_Problem to solve:_ Report all lines from the entries below in which "processed" appears.
(Beginning of Source data)
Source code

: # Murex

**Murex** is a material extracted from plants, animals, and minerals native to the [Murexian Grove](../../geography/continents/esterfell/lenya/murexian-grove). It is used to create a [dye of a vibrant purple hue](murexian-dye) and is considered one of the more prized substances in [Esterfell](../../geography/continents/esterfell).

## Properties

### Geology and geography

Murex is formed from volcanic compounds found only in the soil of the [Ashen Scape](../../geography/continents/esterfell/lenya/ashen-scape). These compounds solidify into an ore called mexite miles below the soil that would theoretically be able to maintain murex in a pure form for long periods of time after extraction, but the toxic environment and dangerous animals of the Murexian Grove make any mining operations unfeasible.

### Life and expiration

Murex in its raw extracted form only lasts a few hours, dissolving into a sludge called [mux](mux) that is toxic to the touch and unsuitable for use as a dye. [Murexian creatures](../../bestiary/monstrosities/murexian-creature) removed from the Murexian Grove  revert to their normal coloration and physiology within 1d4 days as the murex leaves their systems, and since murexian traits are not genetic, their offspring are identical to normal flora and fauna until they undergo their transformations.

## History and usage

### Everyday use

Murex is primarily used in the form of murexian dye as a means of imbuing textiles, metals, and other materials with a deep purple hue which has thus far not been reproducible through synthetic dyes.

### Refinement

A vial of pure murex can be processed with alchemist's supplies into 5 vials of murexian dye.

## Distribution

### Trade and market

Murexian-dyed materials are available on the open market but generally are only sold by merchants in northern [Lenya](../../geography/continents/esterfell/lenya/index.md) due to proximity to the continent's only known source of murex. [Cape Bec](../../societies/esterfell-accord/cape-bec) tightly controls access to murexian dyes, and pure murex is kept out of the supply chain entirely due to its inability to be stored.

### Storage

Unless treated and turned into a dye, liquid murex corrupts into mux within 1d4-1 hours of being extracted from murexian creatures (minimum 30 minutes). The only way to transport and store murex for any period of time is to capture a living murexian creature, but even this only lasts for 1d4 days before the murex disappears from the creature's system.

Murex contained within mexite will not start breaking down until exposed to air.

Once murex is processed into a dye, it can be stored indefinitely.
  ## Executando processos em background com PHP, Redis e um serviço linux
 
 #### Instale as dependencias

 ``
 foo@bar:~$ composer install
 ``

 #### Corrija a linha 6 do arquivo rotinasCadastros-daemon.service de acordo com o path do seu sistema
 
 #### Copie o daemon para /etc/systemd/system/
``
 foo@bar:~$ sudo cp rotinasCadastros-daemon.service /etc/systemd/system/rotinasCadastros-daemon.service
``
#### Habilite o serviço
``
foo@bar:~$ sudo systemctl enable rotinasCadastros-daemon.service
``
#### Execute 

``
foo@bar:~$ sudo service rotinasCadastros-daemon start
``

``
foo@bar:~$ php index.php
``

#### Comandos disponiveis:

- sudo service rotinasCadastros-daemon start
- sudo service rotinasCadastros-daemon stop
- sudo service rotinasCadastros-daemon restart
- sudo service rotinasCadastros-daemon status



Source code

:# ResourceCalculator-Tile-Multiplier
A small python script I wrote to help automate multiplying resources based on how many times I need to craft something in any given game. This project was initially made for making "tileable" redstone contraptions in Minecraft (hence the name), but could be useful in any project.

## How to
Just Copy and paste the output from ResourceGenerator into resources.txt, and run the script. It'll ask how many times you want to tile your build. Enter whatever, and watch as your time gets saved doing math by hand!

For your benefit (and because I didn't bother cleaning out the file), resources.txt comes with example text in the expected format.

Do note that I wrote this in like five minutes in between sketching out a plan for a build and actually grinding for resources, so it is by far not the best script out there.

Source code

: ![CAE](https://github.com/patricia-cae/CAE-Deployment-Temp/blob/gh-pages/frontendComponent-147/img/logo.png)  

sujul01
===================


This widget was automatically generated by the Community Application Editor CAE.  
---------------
(End of Source data)
_Response area:_
A vial of pure murex can be processed with alchemist's supplies into 5 vials of murexian dye.
Once murex is processed into a dye, it can be stored indefinitely.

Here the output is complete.